((

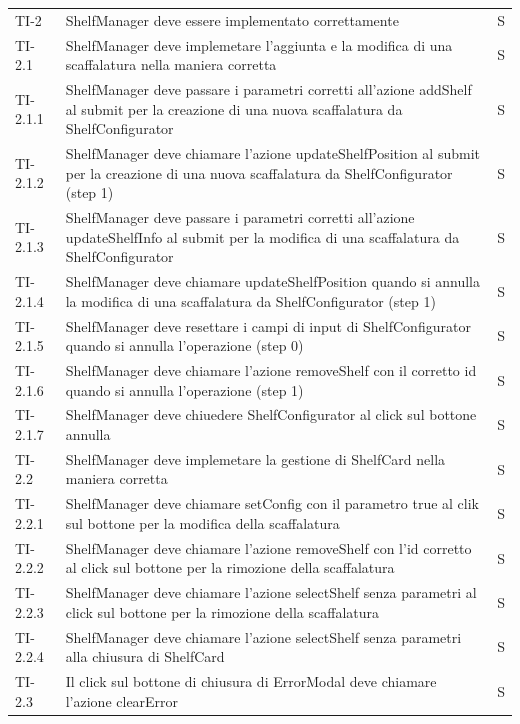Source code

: \begin{xltabular}{0.9\textwidth}{X | p{0.6\textwidth}  | p{0.1\textwidth}}
    TI-2 & ShelfManager deve essere implementato correttamente & S\\
    TI-2.1 & ShelfManager deve implemetare l'aggiunta e la modifica di una scaffalatura nella maniera corretta & S\\
    TI-2.1.1 & ShelfManager deve passare i parametri corretti all'azione addShelf al submit per la creazione di una nuova scaffalatura da ShelfConfigurator & S\\
    TI-2.1.2 & ShelfManager deve chiamare l'azione updateShelfPosition al submit per la creazione di una nuova scaffalatura da ShelfConfigurator (step 1) & S\\
    TI-2.1.3 & ShelfManager deve passare i parametri corretti all'azione updateShelfInfo al submit per la modifica di una scaffalatura da ShelfConfigurator & S\\
    TI-2.1.4 & ShelfManager deve chiamare updateShelfPosition quando si annulla la modifica di una scaffalatura da ShelfConfigurator  (step 1) & S\\
    TI-2.1.5 & ShelfManager deve resettare i campi di input di ShelfConfigurator quando si annulla l'operazione (step 0) & S\\
    TI-2.1.6 & ShelfManager deve chiamare l'azione removeShelf con il corretto id quando si annulla l'operazione (step 1) & S\\
    TI-2.1.7 & ShelfManager deve chiuedere ShelfConfigurator al click sul bottone annulla & S\\
    TI-2.2 & ShelfManager deve implemetare la gestione di ShelfCard nella maniera corretta & S\\
    TI-2.2.1 & ShelfManager deve chiamare setConfig con il parametro true al clik sul bottone per la modifica della scaffalatura & S\\  
    TI-2.2.2 & ShelfManager deve chiamare l'azione removeShelf con l'id corretto al click sul bottone per la rimozione della scaffalatura & S\\
    TI-2.2.3 & ShelfManager deve chiamare l'azione selectShelf senza parametri al click sul bottone per la rimozione della scaffalatura & S\\
    TI-2.2.4 & ShelfManager deve chiamare l'azione selectShelf senza parametri alla chiusura di ShelfCard & S\\
    TI-2.3 & Il click sul bottone di chiusura di ErrorModal deve chiamare l'azione clearError & S\\


\end{xltabular}
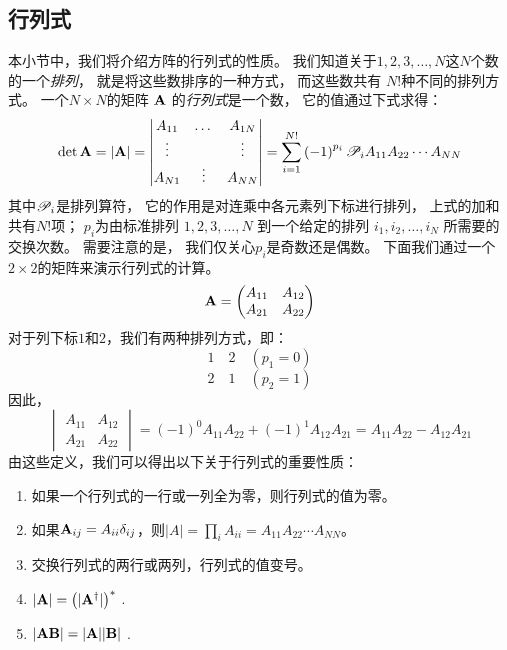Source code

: \subsection{行列式}
\label{sec:1.1.3}
本小节中，我们将介绍方阵的行列式的性质。
我们知道关于$1, 2, 3, \dots, N$这$N$个数的一个\emph{排列}，
就是将这些数排序的一种方式，
而这些数共有 $N!$种不同的排列方式。
一个$N\times N$的矩阵 $\mbf A$ 的\emph{行列式}是一个数，
它的值通过下式求得：
\begin{equation}
 \det{\mbf A} = \vert {\mbf A} \vert = \begin{vmatrix}
     A_{11} &\dots &A_{1N} \\ \vdots & &\vdots \\ A_{N1} &\vdots &A_{NN} 
 \end{vmatrix} = \sum_{i=1}^{N!} \left(-1\right)^{p_i}\op{P}_iA_{11}A_{22}\cdots A_{NN}
 \label{eq:1.38}
\end{equation}
其中$\op{P}_i$是排列算符，
它的作用是对连乘中各元素列下标进行排列，
上式的加和共有$N!$项；
$p_i$为由标准排列 $1, 2, 3, \dots, N$ 到一个给定的排列 $i_1, i_2, \dots, i_N$ 所需要的交换次数。
需要注意的是，
我们仅关心$p_i$是奇数还是偶数。
下面我们通过一个$2 \times 2$的矩阵来演示行列式的计算。
\[{\mbf A} = \begin{pmatrix}
 A_{11} & A_{12} \\ A_{21} & A_{22}
\end{pmatrix}\]
对于列下标$1$和$2$，我们有两种排列方式，即：
\[
1 \quad 2 \quad \left(p_1 = 0\right)\]\[
2 \quad 1 \quad \left(p_2 = 1\right)\]
因此，
\begin{equation}
 \begin{vmatrix}
     A_{11} & A_{12} \\ A_{21} &A_{22}
 \end{vmatrix} = \left(-1\right)^0 A_{11}A_{22} + \left(-1\right)^1 A_{12}A_{21} = A_{11}A_{22} - A_{12}A_{21}
 \label{eq:1.39}
\end{equation}
由这些定义，我们可以得出以下关于行列式的重要性质：
\begin{enumerate}
 \item 如果一个行列式的一行或一列全为零，则行列式的值为零。
 \item 如果${\mbf A}_{ij} = A_{ii}\delta_{ij}$，则$\vert A\vert = \prod_i A_{ii} = A_{11}A_{22}\cdots A_{NN}$。
 \item 交换行列式的两行或两列，行列式的值变号。
 \item $\vert \mbf{A} \vert = \left(\vert\madj{A}\vert\right)^\ast$ .
 \item $\vert {\mbf{AB}}\vert = \vert{\mbf A}\vert\vert\mbf{B}\vert$ .
\end{enumerate}

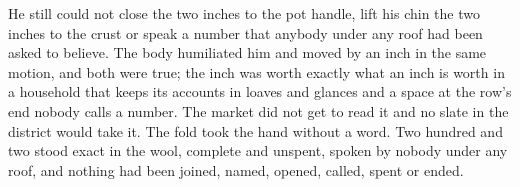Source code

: He still could not close the two inches to the pot handle, lift his chin the two inches to the crust or speak a number that anybody under any roof had been asked to believe. The body humiliated him and moved by an inch in the same motion, and both were true; the inch was worth exactly what an inch is worth in a household that keeps its accounts in loaves and glances and a space at the row's end nobody calls a number. The market did not get to read it and no slate in the district would take it. The fold took the hand without a word. Two hundred and two stood exact in the wool, complete and unspent, spoken by nobody under any roof, and nothing had been joined, named, opened, called, spent or ended.
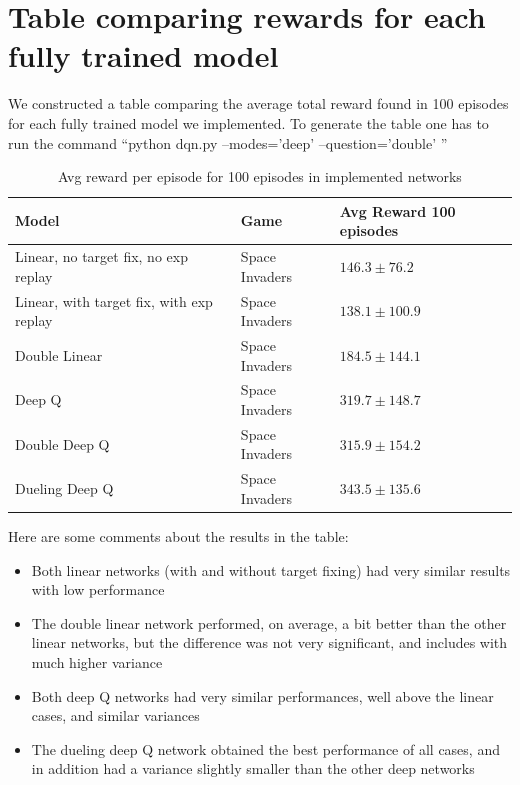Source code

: \documentclass{article}
\begin{document}
\section{Table comparing rewards for each fully trained model} %
\label{sec:table_comparing_rewards_for_each_fully_trained_model}
We constructed a table comparing the average total reward found in 100 episodes for each fully trained model we implemented. To generate the table one has to run the command ``python dqn.py --modes='deep' --question='double' ''

\begin{table}[h]
  \caption{Avg reward per episode for 100 episodes in implemented networks}
  \label{sample-table}
  \centering
  \begin{tabular}{lll}
    \toprule

    Model     & Game     & Avg Reward 100 episodes \\
    \midrule
    Linear, no target fix, no exp replay & Space Invaders  & $146.3\pm76.2$     \\
    Linear, with target fix, with exp replay & Space Invaders  & $138.1\pm100.9$     \\
    Double Linear & Space Invaders  & $184.5\pm144.1$     \\
    Deep Q & Space Invaders  & $319.7\pm148.7$     \\
    Double Deep Q & Space Invaders  & $315.9\pm154.2$     \\
    Dueling Deep Q & Space Invaders  & $343.5\pm135.6$     \\
    \bottomrule
  \end{tabular}
\end{table}

Here are some comments about the results in the table:
\begin{itemize}
  \item Both linear networks (with and without target fixing) had very similar results with low performance
  \item The double linear network performed, on average, a bit better than the other linear networks, but the difference was not very significant, and includes with much higher variance
  \item Both deep Q networks had very similar performances, well above the linear cases, and similar variances
  \item The dueling deep Q network obtained the best performance of all cases, and in addition had a variance slightly smaller than the other deep networks 
\end{itemize}
\end{document}
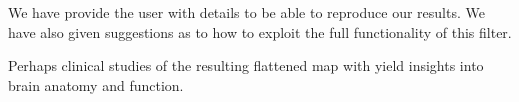 \documentclass{InsightArticle}
\begin{document}
	We have provide the user with details to be able to reproduce our
	results. We have also given suggestions as to how to exploit the
	full functionality of this filter.

	Perhaps clinical studies of the resulting flattened map with yield
	insights into brain anatomy and function.












\end{document}
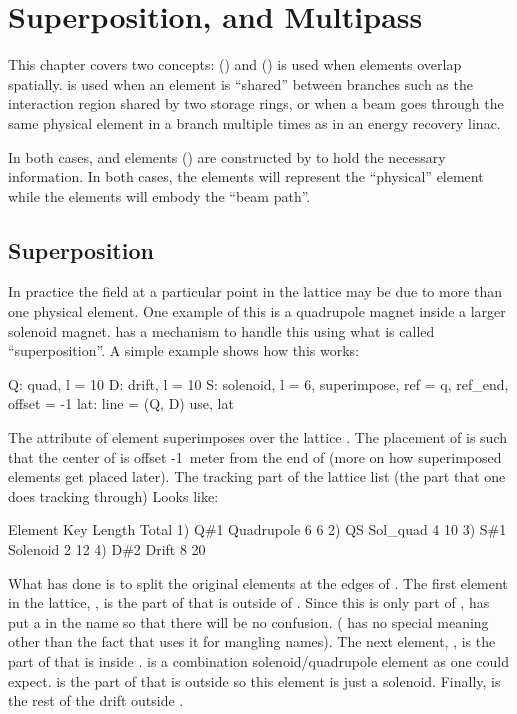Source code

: \chapter{Superposition, and Multipass}
\label{c:super.multi}

This chapter covers two concepts:  ()
and  ()  is used
when elements overlap spatially.   is used when an
element is ``shared'' between branches such as the interaction region
shared by two storage rings, or when a beam goes through the same
physical element in a branch multiple times as in an energy recovery
linac.

In both cases,  and  elements ()
are constructed by \bmad to hold the necessary information. In both
cases, the  elements will represent the ``physical'' element
while the  elements will embody the ``beam path''.

\section{Superposition}
\label{s:super}

In practice the field at a particular point in the lattice may be due
to more than one physical element. One example of this is a quadrupole
magnet inside a larger solenoid magnet. \bmad has a mechanism to
handle this using what is called ``superposition''. A
simple example shows how this works:
\begin{example}
  Q: quad, l = 10
  D: drift, l = 10
  S: solenoid, l = 6, superimpose, ref = q, ref_end, offset = -1
  lat: line = (Q, D)
  use, lat
\end{example}
The  attribute of element  superimposes 
over the lattice . The placement of  is such that the
center of  is offset -1~meter from the end of  (more on how
superimposed elements get placed later). The tracking part of the
lattice list (the part that one does tracking through) Looks like:
\begin{example}
        Element   Key         Length  Total     
  1)    Q{\#}1       Quadrupole   6        6
  2)    Q{\B}S       Sol_quad     4       10
  3)    S{\#}1       Solenoid     2       12
  4)    D{\#}2       Drift        8       20
\end{example}
What \bmad has done is to split the original elements  at
the edges of . The first element in the lattice, , is
the part of  that is outside of . Since this is only part
of , \bmad has put a  in the name so that there will be
no confusion. (\vn{\#} has no special meaning other than the fact
that \bmad uses it for mangling names). The next element, ,
is the part of  that is inside .  is a
combination solenoid/quadrupole element as one could
expect.  is the part of  that is outside  so
this element is just a solenoid. Finally,  is the rest of the
drift outside .

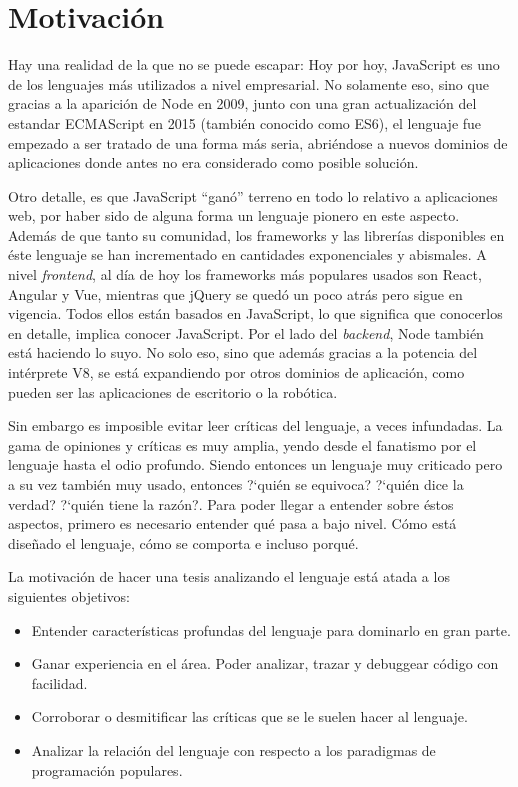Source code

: \section{Motivación}

Hay una realidad de la que no se puede escapar: Hoy por hoy, JavaScript es uno de los lenguajes más utilizados a nivel empresarial. No solamente eso, sino que gracias a la aparición de Node en 2009, junto con una gran actualización del estandar ECMAScript en 2015 (también conocido como ES6), el lenguaje fue empezado a ser tratado de una forma más seria, abriéndose a nuevos dominios de aplicaciones donde antes no era considerado como posible solución.

Otro detalle, es que JavaScript "`ganó"' terreno en todo lo relativo a aplicaciones web, por haber sido de alguna forma un lenguaje pionero en este aspecto. Además de que tanto su comunidad, los frameworks y las librerías disponibles en éste lenguaje se han incrementado en cantidades exponenciales y abismales. A nivel \textit{frontend}, al día de hoy los frameworks más populares usados son React, Angular y Vue, mientras que jQuery se quedó un poco atrás pero sigue en vigencia. Todos ellos están basados en JavaScript, lo que significa que conocerlos en detalle, implica conocer JavaScript. Por el lado del \textit{backend}, Node también está haciendo lo suyo. No solo eso, sino que además gracias a la potencia del intérprete V8, se está expandiendo por otros dominios de aplicación, como pueden ser las aplicaciones de escritorio o la robótica.

Sin embargo es imposible evitar leer críticas del lenguaje, a veces infundadas. La gama de opiniones y críticas es muy amplia, yendo desde el fanatismo por el lenguaje hasta el odio profundo. Siendo entonces un lenguaje muy criticado pero a su vez también muy usado, entonces ?`quién se equivoca? ?`quién dice la verdad? ?`quién tiene la razón?. Para poder llegar a entender sobre éstos aspectos, primero es necesario entender qué pasa a bajo nivel. Cómo está diseñado el lenguaje, cómo se comporta e incluso porqué.

La motivación de hacer una tesis analizando el lenguaje está atada a los siguientes objetivos:

\begin{itemize}
\item Entender características profundas del lenguaje para dominarlo en gran parte.
\item Ganar experiencia en el área. Poder analizar, trazar y debuggear código con facilidad.
\item Corroborar o desmitificar las críticas que se le suelen hacer al lenguaje.
\item Analizar la relación del lenguaje con respecto a los paradigmas de programación populares.
\end{itemize}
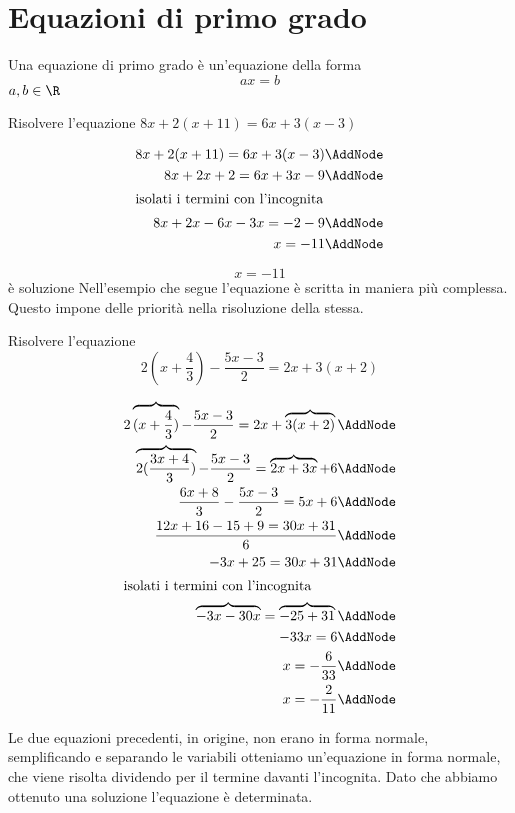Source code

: \section{Equazioni di primo grado}
\label{sec:equazionidiprimogrado}
\begin{definizionet}{}{}
Una equazione di primo grado è un'equazione della forma \[ax=b\]
$a,b\in\R$
\end{definizionet}
\begin{esempiot}{}{}
Risolvere l'equazione $8x+2(x+11) = 6x+3(x-3) $
\end{esempiot}
 \begin{NodesList}[margin=3cm]
  \begin{align*}
  8x+2(x+11) = 6x+3(x-3) \AddNode\\
  8x+2x+2  = 6x+3x-9 \AddNode\\
  \intertext{\hfil isolati i termini con l'incognita \hfil}
  8x+2x-6x-3x  = -2-9 \AddNode\\
    x  = -11 \AddNode
  \end{align*}
  \LinkNodes{ }
  \end{NodesList}
  \[x=-11\]
  è soluzione
Nell'esempio che segue l'equazione è scritta in maniera più complessa. Questo impone delle priorità nella risoluzione della stessa. 
\begin{esempiot}{}{}
Risolvere l'equazione \[2(x+\dfrac{4}{3})-\dfrac{5x-3}{2}=2x+3(x+2) \]
\end{esempiot}
 \begin{NodesList}[margin=3cm]
  \begin{align*}
  2\overbrace{(x+\dfrac{4}{3})}-\dfrac{5x-3}{2}=2x+\overbrace{3(x+2)} \AddNode\\
\overbrace{2(\dfrac{3x+4}{3})}-\dfrac{5x-3}{2}=\overbrace{2x+3x}+6 \AddNode\\
  \dfrac{6x+8}{3}-\dfrac{5x-3}{2}=5x+6   \AddNode\\
 \dfrac{12x+16-15+9=30x+31}{6}   \AddNode\\
 -3x+25=30x+31\AddNode\\
  \intertext{\hfil isolati i termini con l'incognita \hfil}
 \overbrace{-3x-30x}=\overbrace{-25+31}\AddNode\\
 -33x=6\AddNode\\
 x=-\dfrac{6}{33}\AddNode\\
 x=-\dfrac{2}{11}\AddNode\\
  \end{align*}
  \end{NodesList}
Le due equazioni precedenti, in origine, non erano in forma normale, semplificando e separando le variabili otteniamo un'equazione in forma normale,  che viene risolta dividendo per il termine davanti l'incognita. Dato che abbiamo ottenuto una soluzione l'equazione è determinata.
 
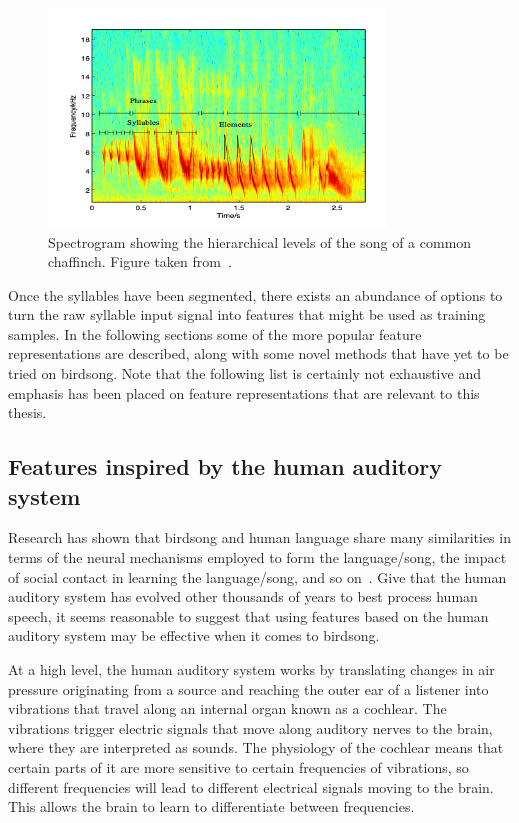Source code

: \begin{figure}[ht]
  \centering
  \includegraphics[width=0.8\textwidth]{figures/syllables.png}
  \caption{Spectrogram showing the hierarchical levels of the song of a common
  chaffinch. Figure taken from~\cite{fagerlund2004automatic}.}\label{fig:syllables}
\end{figure}

Once the syllables have been segmented, there exists an abundance of options to
turn the raw syllable input signal into features that might be used as training
samples. In the following sections some of the more popular feature
representations are described, along with some novel methods that have yet to be
tried on birdsong. Note that the following list is certainly not exhaustive and
emphasis has been placed on feature representations that are relevant to this
thesis.

\subsection{Features inspired by the human auditory system}

Research has shown that birdsong and human language share many similarities in
terms of the neural mechanisms employed to form the language/song, the impact of
social contact in learning the language/song, and so on~\cite{birdsongspeech}.
Give that the human auditory system has evolved other thousands of years to best
process human speech, it seems reasonable to suggest that using features based
on the human auditory system may be effective when it comes to birdsong.

At a high level, the human auditory system works by translating changes in air
pressure originating from a source and reaching the outer ear of a listener
into vibrations that travel along an internal organ known as a cochlear. The
vibrations trigger electric signals that move along auditory nerves to the
brain, where they are interpreted as sounds. The physiology of the cochlear
means that certain parts of it are more sensitive to certain frequencies
of vibrations, so different frequencies will lead to different electrical
signals moving to the brain. This allows the brain to learn to differentiate
between frequencies.

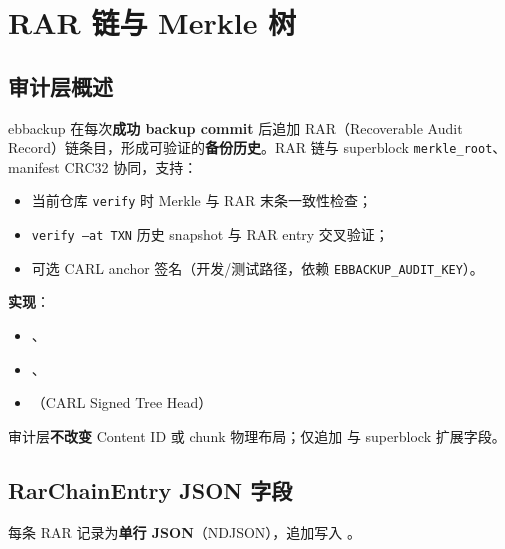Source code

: \chapter{RAR 链与 Merkle 树}
\label{ch:audit-rar-v4}

\section{审计层概述}

ebbackup 在每次\textbf{成功 backup commit} 后追加 RAR（Recoverable Audit Record）链条目，形成可验证的\textbf{备份历史}。RAR 链与 superblock \texttt{merkle\_root}、manifest CRC32 协同，支持：
\begin{itemize}[nosep]
  \item 当前仓库 \texttt{verify} 时 Merkle 与 RAR 末条一致性检查；
  \item \texttt{verify --at TXN} 历史 snapshot 与 RAR entry 交叉验证；
  \item 可选 CARL anchor 签名（开发/测试路径，依赖 \texttt{EBBACKUP\_AUDIT\_KEY}）。
\end{itemize}

\textbf{实现}：
\begin{itemize}[nosep]
  \item {}、
  \item {}、
  \item {}（CARL Signed Tree Head）
\end{itemize}

审计层\textbf{不改变} Content ID 或 chunk 物理布局；仅追加  与 superblock 扩展字段。

\section{RarChainEntry JSON 字段}

每条 RAR 记录为\textbf{单行 JSON}（NDJSON），追加写入 。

))

» **REQUIREMENT**:
Among the lines above, repeat exactly those from the line with "physical element in" to the line with "handle this using", counting both ends.

» **TASK RESULT**:
physical element in a branch multiple times as in an energy recovery
linac.

In both cases,  and  elements ()
are constructed by \bmad to hold the necessary information. In both
cases, the  elements will represent the ``physical'' element
while the  elements will embody the ``beam path''.

\section{Superposition}
\label{s:super}

In practice the field at a particular point in the lattice may be due
to more than one physical element. One example of this is a quadrupole
magnet inside a larger solenoid magnet. \bmad has a mechanism to
handle this using what is called ``superposition''. A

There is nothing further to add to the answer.